Plain-text document sources »
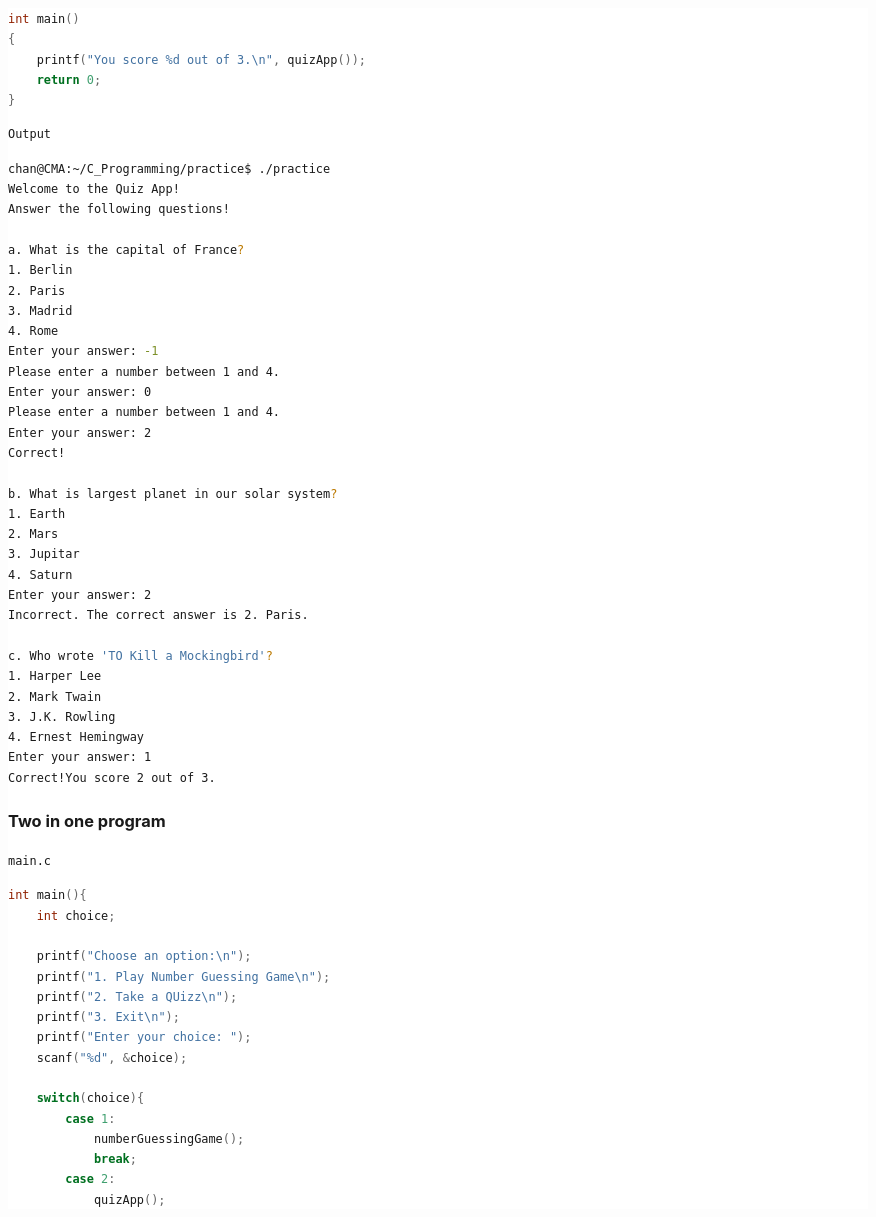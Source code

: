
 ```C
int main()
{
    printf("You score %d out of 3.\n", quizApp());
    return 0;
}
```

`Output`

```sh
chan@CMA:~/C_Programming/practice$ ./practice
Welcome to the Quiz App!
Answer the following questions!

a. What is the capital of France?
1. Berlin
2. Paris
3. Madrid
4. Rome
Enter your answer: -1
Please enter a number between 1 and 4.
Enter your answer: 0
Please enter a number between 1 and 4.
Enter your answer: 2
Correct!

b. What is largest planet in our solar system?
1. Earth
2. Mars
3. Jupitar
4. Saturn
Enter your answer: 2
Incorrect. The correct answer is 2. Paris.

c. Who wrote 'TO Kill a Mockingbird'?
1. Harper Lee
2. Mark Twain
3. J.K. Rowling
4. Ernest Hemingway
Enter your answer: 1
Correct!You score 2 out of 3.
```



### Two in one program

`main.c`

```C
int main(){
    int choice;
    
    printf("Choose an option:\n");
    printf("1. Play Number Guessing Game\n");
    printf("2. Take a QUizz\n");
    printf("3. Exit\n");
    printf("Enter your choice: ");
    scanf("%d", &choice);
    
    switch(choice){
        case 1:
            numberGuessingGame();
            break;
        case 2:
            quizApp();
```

Exercise goal » Pictures don't belong in the copy. Restate all the entries exactly.

Finished exercise »
Source code

:
 ```C
int main()
{
    printf("You score %d out of 3.\n", quizApp());
    return 0;
}
```

`Output`

```sh
chan@CMA:~/C_Programming/practice$ ./practice
Welcome to the Quiz App!
Answer the following questions!

a. What is the capital of France?
1. Berlin
2. Paris
3. Madrid
4. Rome
Enter your answer: -1
Please enter a number between 1 and 4.
Enter your answer: 0
Please enter a number between 1 and 4.
Enter your answer: 2
Correct!

b. What is largest planet in our solar system?
1. Earth
2. Mars
3. Jupitar
4. Saturn
Enter your answer: 2
Incorrect. The correct answer is 2. Paris.

c. Who wrote 'TO Kill a Mockingbird'?
1. Harper Lee
2. Mark Twain
3. J.K. Rowling
4. Ernest Hemingway
Enter your answer: 1
Correct!You score 2 out of 3.
```



### Two in one program

`main.c`

```C
int main(){
    int choice;
    
    printf("Choose an option:\n");
    printf("1. Play Number Guessing Game\n");
    printf("2. Take a QUizz\n");
    printf("3. Exit\n");
    printf("Enter your choice: ");
    scanf("%d", &choice);
    
    switch(choice){
        case 1:
            numberGuessingGame();
            break;
        case 2:
            quizApp();
```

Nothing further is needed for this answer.